• WHAT TO PRODUCE: Look through the lines below, find those with the word "sparkles", and copy them.

[Saved data entries]
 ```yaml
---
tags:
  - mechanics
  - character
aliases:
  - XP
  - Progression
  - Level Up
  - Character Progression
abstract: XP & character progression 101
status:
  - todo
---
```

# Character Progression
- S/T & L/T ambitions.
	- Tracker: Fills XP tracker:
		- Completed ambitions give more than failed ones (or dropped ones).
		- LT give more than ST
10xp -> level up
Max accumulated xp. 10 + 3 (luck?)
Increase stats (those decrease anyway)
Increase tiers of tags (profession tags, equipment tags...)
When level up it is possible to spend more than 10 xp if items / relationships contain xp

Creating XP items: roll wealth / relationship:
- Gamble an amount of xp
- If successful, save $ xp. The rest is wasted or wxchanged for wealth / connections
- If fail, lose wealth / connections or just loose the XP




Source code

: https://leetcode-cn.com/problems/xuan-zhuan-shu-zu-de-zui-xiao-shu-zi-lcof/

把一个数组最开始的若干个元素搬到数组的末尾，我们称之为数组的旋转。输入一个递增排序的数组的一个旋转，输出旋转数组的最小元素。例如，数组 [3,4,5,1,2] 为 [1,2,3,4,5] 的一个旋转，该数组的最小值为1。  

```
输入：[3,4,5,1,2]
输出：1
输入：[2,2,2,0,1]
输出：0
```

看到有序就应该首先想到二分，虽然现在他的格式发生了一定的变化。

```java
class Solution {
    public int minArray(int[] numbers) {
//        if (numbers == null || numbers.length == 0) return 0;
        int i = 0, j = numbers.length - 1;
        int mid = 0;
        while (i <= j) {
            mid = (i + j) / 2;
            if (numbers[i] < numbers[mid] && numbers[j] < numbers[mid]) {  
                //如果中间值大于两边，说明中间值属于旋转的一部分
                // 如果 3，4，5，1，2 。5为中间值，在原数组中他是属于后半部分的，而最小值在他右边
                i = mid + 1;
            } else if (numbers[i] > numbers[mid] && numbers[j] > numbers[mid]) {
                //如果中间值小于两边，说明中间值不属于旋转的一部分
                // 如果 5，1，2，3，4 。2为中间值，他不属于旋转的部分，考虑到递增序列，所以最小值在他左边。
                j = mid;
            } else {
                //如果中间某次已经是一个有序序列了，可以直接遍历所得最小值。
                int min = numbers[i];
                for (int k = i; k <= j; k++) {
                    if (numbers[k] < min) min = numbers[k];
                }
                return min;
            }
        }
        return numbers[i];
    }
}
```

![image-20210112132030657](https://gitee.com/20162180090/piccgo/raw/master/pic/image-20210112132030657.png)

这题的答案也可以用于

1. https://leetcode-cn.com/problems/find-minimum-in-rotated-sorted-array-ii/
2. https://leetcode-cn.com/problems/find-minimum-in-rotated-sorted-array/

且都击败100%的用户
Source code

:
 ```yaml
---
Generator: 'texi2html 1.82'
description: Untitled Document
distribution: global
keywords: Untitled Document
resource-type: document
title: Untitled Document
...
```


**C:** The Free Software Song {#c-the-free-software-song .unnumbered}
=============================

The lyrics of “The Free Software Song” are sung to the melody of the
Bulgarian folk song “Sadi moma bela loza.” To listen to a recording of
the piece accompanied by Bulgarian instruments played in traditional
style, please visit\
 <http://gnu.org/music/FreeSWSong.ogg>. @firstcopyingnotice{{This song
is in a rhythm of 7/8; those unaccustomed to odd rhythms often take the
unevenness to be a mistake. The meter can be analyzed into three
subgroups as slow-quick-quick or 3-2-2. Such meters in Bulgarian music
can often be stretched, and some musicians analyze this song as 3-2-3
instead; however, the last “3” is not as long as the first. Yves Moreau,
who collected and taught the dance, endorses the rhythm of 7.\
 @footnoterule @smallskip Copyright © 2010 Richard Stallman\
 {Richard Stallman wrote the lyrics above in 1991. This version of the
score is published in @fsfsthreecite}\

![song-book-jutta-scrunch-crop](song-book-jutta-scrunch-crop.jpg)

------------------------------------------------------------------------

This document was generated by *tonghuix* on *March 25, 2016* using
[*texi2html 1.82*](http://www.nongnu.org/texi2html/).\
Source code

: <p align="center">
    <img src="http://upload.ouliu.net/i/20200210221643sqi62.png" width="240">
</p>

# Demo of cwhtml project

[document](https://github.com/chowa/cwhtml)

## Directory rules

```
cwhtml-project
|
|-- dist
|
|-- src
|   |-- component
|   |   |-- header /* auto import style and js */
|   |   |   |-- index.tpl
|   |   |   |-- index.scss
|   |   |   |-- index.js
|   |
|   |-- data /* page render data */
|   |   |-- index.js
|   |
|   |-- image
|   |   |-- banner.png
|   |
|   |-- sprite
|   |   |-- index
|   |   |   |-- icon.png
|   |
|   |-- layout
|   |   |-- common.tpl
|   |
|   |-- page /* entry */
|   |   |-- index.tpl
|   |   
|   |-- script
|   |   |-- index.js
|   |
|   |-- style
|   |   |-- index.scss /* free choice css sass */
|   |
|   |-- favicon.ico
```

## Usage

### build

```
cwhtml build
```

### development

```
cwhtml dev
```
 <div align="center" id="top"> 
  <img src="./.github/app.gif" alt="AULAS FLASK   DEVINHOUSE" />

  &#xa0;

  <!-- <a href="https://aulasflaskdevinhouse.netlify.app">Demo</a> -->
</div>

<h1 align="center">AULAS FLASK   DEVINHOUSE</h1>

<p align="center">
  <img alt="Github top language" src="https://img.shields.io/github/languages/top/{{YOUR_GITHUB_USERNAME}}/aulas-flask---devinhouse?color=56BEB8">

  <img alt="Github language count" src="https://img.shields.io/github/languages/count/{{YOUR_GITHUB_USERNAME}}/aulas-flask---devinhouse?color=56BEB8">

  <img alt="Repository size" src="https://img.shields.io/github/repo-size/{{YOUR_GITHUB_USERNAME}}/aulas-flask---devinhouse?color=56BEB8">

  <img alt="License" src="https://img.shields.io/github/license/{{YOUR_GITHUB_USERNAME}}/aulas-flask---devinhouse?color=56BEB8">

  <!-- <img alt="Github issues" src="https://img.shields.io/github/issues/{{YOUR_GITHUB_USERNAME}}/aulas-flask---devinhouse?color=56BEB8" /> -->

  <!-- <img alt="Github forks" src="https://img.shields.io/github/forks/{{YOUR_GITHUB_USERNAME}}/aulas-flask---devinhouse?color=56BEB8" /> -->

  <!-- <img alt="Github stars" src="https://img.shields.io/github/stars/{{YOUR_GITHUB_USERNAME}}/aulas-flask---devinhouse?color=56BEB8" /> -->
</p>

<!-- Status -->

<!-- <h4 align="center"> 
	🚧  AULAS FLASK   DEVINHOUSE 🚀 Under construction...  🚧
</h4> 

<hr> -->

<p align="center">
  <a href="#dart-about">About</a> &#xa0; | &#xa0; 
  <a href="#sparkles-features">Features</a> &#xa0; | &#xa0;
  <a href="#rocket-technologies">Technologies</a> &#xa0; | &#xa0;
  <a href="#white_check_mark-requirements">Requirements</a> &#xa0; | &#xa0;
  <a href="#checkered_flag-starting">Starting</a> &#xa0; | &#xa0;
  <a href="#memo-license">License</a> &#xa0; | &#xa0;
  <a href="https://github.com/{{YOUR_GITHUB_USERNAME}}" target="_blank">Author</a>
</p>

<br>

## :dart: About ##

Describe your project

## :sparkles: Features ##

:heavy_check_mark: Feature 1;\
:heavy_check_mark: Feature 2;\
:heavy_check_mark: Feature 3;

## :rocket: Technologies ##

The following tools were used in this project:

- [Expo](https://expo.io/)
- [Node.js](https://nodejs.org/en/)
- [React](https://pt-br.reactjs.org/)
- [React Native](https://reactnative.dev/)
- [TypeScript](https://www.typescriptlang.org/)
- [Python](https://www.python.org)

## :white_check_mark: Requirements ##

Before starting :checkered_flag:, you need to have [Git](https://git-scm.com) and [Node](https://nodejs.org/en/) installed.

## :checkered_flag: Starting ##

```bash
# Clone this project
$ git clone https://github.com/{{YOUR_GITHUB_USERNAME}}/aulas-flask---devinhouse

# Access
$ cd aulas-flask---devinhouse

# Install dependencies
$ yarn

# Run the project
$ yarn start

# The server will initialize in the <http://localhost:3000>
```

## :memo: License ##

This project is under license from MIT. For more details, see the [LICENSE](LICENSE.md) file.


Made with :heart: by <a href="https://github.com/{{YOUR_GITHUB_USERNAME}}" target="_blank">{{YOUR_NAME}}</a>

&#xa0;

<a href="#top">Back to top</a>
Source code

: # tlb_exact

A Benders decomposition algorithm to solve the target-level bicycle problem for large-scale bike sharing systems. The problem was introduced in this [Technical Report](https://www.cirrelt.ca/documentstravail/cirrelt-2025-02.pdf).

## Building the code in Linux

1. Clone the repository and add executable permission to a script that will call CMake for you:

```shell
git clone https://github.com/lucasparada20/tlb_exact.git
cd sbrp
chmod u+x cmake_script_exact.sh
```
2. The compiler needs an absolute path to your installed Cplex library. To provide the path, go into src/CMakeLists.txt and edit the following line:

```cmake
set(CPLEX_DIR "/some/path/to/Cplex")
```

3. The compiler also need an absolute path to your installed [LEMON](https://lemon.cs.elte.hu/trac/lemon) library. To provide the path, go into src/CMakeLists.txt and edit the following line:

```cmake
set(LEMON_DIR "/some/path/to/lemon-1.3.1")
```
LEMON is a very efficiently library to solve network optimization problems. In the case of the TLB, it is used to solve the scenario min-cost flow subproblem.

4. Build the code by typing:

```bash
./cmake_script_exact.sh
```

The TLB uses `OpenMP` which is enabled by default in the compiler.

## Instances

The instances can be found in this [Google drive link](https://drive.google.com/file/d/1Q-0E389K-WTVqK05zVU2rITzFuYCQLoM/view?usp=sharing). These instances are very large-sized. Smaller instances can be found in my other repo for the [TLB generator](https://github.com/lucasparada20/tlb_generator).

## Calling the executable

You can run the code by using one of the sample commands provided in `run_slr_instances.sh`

• ANSWER BELOW:
  <a href="#sparkles-features">Features</a> &#xa0; | &#xa0;
## :sparkles: Features ##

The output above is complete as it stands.